The Daily Item – Lynn, MA
How do you weave the fabric of a community into a tapestry of its triumphs and tragedies? Answer: One stitch at a time, which is what Thor Jourgensen has been doing for 27 years as a reporter for The Daily Item in Lynn, Massachusetts.
Thor is, by any definition a community-oriented reporter committed to giving a voice to residents throughout the Greater Lynn area. His early mentors in the business impressed upon him the importance of stepping aside as a writer and letting the people on whom he reported tell their story. He consistently applies those words of wisdom as he works to craft stories around people who are passionate about their community and the issues each faces.
Thor has not told one person’s story once and then moved on to the next headline or topical issue. He has written about the people who built Lynn, like the Migliaccio family’s three generations, from the immigrant who built a new life in Lynn to the sons who committed their teen years and 20s to carrying on a family legacy through their local florist business.
When he told the story of a Guatemalan congregation rebuilding a giant brick church in Lynn’s center, it was only after telling the stories of Jewish Americans who made the church a temple and brought it to its most glorious heights.
In decades spent reporting on Lynn and surrounding communities, Thor told the story of Lynn’s residents, knitting together tales of struggle and promise.
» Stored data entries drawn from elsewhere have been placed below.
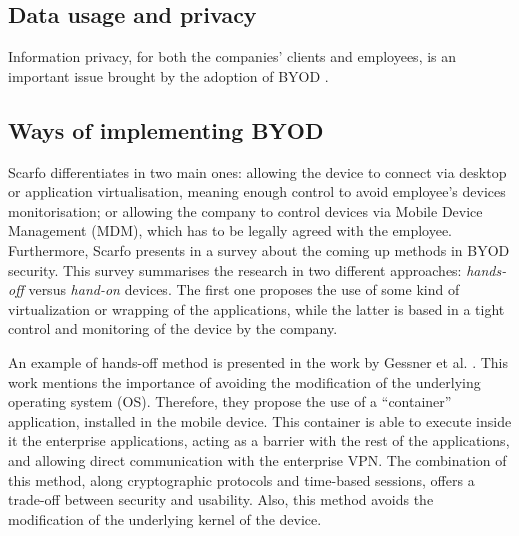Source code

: \subsection{Data usage and privacy}

Information privacy, for both the companies' clients and employees, is an important issue brought by the adoption of BYOD \cite{Garba15organisational}. %

\subsection{Ways of implementing BYOD}

Scarfo differentiates in \cite{scarfo2012new} two main ones: allowing the device to connect via desktop or application virtualisation, meaning enough control to avoid employee's devices monitorisation; or allowing the company to control devices via Mobile Device Management (MDM), which has to be legally agreed with the employee. Furthermore, Scarfo presents in \cite{Scarfo12survey} a survey about the coming up methods in BYOD security. This survey summarises the research in two different approaches: {\em hands-off} versus {\em hand-on} devices. The first one proposes the use of some kind of virtualization or wrapping of the applications, while the latter is based in a tight control and monitoring of the device by the company.

An example of hands-off method is presented in the work by Gessner et al. \cite{Gessner13userfriendly}. This work mentions the importance of avoiding the modification of the underlying operating system (OS). Therefore, they propose the use of a ``container'' application, installed in the mobile device. This container is able to execute inside it the enterprise applications, acting as a barrier with the rest of the applications, and allowing direct communication with the enterprise VPN. The combination of this method, along cryptographic protocols and time-based sessions, offers a trade-off between security and usability. Also, this method avoids the modification of the underlying kernel of the device.

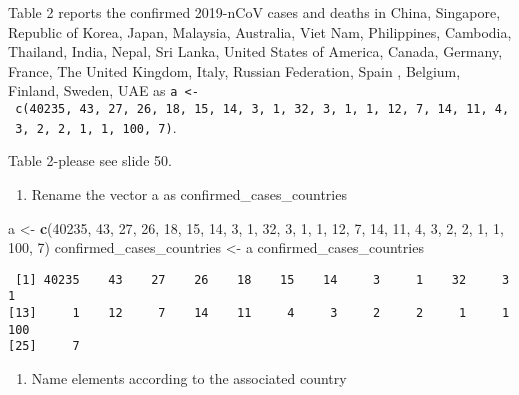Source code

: \documentclass[]{article}
\newenvironment{Shaded}{\begin{snugshade}}{\end{snugshade}}
\newcommand{\DecValTok}[1]{\textcolor[rgb]{0.00,0.00,0.81}{#1}}
\newcommand{\KeywordTok}[1]{\textcolor[rgb]{0.13,0.29,0.53}{\textbf{#1}}}
\newcommand{\NormalTok}[1]{#1}
\newcommand{\StringTok}[1]{\textcolor[rgb]{0.31,0.60,0.02}{#1}}
\providecommand{\tightlist}{%
  \setlength{\itemsep}{0pt}\setlength{\parskip}{0pt}}
\begin{document}
Table 2 reports the confirmed 2019-nCoV cases and deaths in China,
Singapore, Republic of Korea, Japan, Malaysia, Australia, Viet Nam,
Philippines, Cambodia, Thailand, India, Nepal, Sri Lanka, United States
of America, Canada, Germany, France, The United Kingdom, Italy, Russian
Federation, Spain , Belgium, Finland, Sweden, UAE as
\texttt{a\ \textless{}-\ c(40235,\ 43,\ 27,\ 26,\ 18,\ 15,\ 14,\ 3,\ 1,\ 32,\ 3,\ 1,\ 1,\ 12,\ 7,\ 14,\ 11,\ 4,\ 3,\ 2,\ 2,\ 1,\ 1,\ 100,\ 7)}.

Table 2-please see slide 50.

\begin{enumerate}
\def\labelenumi{\roman{enumi})}
\tightlist
\item
  Rename the vector a as confirmed\_cases\_countries
\end{enumerate}

\begin{Shaded}
\begin{Highlighting}[]
\NormalTok{a <-}\StringTok{ }\KeywordTok{c}\NormalTok{(}\DecValTok{40235}\NormalTok{, }\DecValTok{43}\NormalTok{, }\DecValTok{27}\NormalTok{, }\DecValTok{26}\NormalTok{, }\DecValTok{18}\NormalTok{, }\DecValTok{15}\NormalTok{, }\DecValTok{14}\NormalTok{, }\DecValTok{3}\NormalTok{, }\DecValTok{1}\NormalTok{, }\DecValTok{32}\NormalTok{, }\DecValTok{3}\NormalTok{, }\DecValTok{1}\NormalTok{, }\DecValTok{1}\NormalTok{, }\DecValTok{12}\NormalTok{, }\DecValTok{7}\NormalTok{, }\DecValTok{14}\NormalTok{, }\DecValTok{11}\NormalTok{, }\DecValTok{4}\NormalTok{, }\DecValTok{3}\NormalTok{, }\DecValTok{2}\NormalTok{, }\DecValTok{2}\NormalTok{, }\DecValTok{1}\NormalTok{, }\DecValTok{1}\NormalTok{, }\DecValTok{100}\NormalTok{, }\DecValTok{7}\NormalTok{)}
\NormalTok{confirmed_cases_countries <-}\StringTok{ }\NormalTok{a}
\NormalTok{confirmed_cases_countries}
\end{Highlighting}
\end{Shaded}

\begin{verbatim}
 [1] 40235    43    27    26    18    15    14     3     1    32     3     1
[13]     1    12     7    14    11     4     3     2     2     1     1   100
[25]     7
\end{verbatim}

\begin{enumerate}
\def\labelenumi{\roman{enumi})}
\setcounter{enumi}{1}
\tightlist
\item
  Name elements according to the associated country
\end{enumerate}
\end{document}

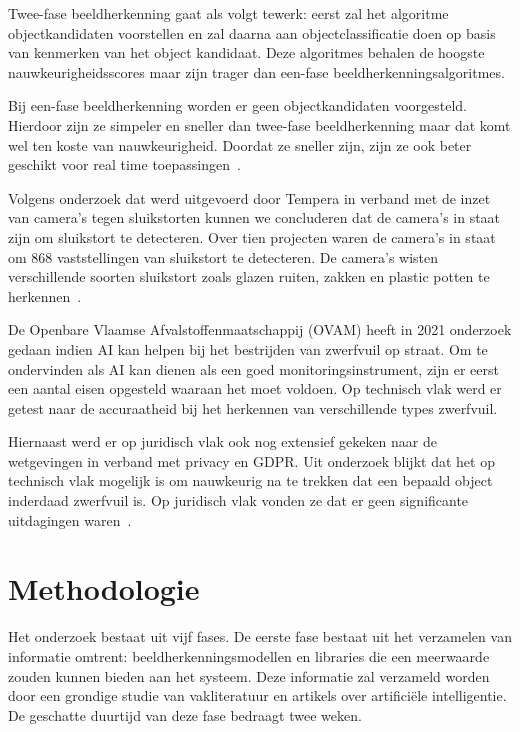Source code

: \documentclass{hogent-article}
\begin{document}
Twee-fase beeldherkenning gaat als volgt tewerk: eerst zal het algoritme objectkandidaten voorstellen en zal daarna aan objectclassificatie doen op basis van kenmerken van het object kandidaat. Deze algoritmes behalen de hoogste nauwkeurigheidsscores maar zijn trager dan een-fase beeldherkenningsalgoritmes.

Bij een-fase beeldherkenning worden er geen objectkandidaten voorgesteld. Hierdoor zijn ze simpeler en sneller dan twee-fase beeldherkenning maar dat komt wel ten koste van nauwkeurigheid. Doordat ze sneller zijn, zijn ze ook beter geschikt voor real time toepassingen~\autocite{Boesch}.

Volgens onderzoek dat werd uitgevoerd door Tempera in verband met de inzet van camera's tegen sluikstorten kunnen we concluderen dat de camera's in staat zijn om sluikstort te detecteren. Over tien projecten waren de camera's in staat om 868 vaststellingen van sluikstort te detecteren. De camera's wisten verschillende soorten sluikstort zoals glazen ruiten, zakken en plastic potten te herkennen~\autocite{Albertijn2019}.

De Openbare Vlaamse Afvalstoffenmaatschappij (OVAM) heeft in 2021 onderzoek gedaan indien AI kan helpen bij het bestrijden van zwerfvuil op straat. Om te ondervinden als AI kan dienen als een goed monitoringsinstrument, zijn er eerst een aantal eisen opgesteld waaraan het moet voldoen. Op technisch vlak werd er getest naar de accuraatheid bij het herkennen van verschillende types zwerfvuil. 

Hiernaast werd er op juridisch vlak ook nog extensief gekeken naar de wetgevingen in verband met privacy en GDPR. Uit onderzoek blijkt dat het op technisch vlak mogelijk is om nauwkeurig na te trekken dat een bepaald object inderdaad zwerfvuil is. Op juridisch vlak vonden ze dat er geen significante uitdagingen waren~\autocite{Berth2011}.
\section{Methodologie}


Het onderzoek bestaat uit vijf fases. De eerste fase bestaat uit het verzamelen van informatie omtrent: beeldherkenningsmodellen en libraries die een meerwaarde zouden kunnen bieden aan het systeem. Deze informatie zal verzameld worden door een grondige studie van vakliteratuur en artikels over artificiële intelligentie. De geschatte duurtijd van deze fase bedraagt twee weken.
\end{document}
He has repeatedly written about local veterans, like the woman whose face was the last one American soldiers saw before they died on a remote Pacific island. When a national veterans’ organization marked a milestone, Thor made sure the accomplishment could be seen by Item readers on the face of a local Afghan war veteran.
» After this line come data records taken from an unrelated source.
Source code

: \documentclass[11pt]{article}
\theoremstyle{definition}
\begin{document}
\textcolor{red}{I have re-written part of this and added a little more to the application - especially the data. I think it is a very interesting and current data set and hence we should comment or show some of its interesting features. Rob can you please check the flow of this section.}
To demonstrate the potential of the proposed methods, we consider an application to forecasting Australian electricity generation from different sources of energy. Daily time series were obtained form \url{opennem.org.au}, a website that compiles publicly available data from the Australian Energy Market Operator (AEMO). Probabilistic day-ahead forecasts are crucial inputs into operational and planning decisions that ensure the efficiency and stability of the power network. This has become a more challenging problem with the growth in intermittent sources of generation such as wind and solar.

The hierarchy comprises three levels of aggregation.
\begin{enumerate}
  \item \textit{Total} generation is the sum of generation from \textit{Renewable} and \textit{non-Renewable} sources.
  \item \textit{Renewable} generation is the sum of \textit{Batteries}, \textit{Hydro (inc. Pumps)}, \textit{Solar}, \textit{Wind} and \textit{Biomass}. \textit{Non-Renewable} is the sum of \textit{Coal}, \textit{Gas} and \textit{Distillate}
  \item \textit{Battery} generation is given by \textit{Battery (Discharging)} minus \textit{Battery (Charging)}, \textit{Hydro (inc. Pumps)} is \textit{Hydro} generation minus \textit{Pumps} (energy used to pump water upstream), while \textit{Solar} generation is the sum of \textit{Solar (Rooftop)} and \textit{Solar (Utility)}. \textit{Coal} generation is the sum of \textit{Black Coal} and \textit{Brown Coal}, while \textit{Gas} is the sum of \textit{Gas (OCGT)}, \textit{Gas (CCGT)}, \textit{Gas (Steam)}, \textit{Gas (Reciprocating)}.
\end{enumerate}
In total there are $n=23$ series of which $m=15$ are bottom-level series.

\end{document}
He told the story 20 years ago of a Lynn woman who turned terror at the hands of an abuser into founding an organization providing safe haven to abused women. In 2003, Portal to Hope and the Massachusetts Legislature honored Thor’s commitment to domestic violence prevention reporting.
In 2010 when domestic violence claimed a couple’s life, he told their story through a tragic account of how the local court system missed the warning signs of abuse.
No school child’s achievement, no senior’s hobby, no disenfranchised resident’s struggle is too pedestrian for Thor to report on, stitching the story into the tapestry of life in the city he lives and works in. Thor doesn’t just report on the community, he is an active part of the community.
Some of his greatest rewards of the job come from gratitude expressed by subjects of the more difficult stories for his fair and accurate reporting. And sometimes, he says, “thank you” from a parent, or from the subject of one of his human-interest stories, goes a long way.
These are just a few examples of many throughout Thor’s three decade-long career that demonstrate his reporting experience, the commitment he has made to community journalism, and his body of work which makes him a most worthy recipient of the Bob Wallack Community Journalism Award.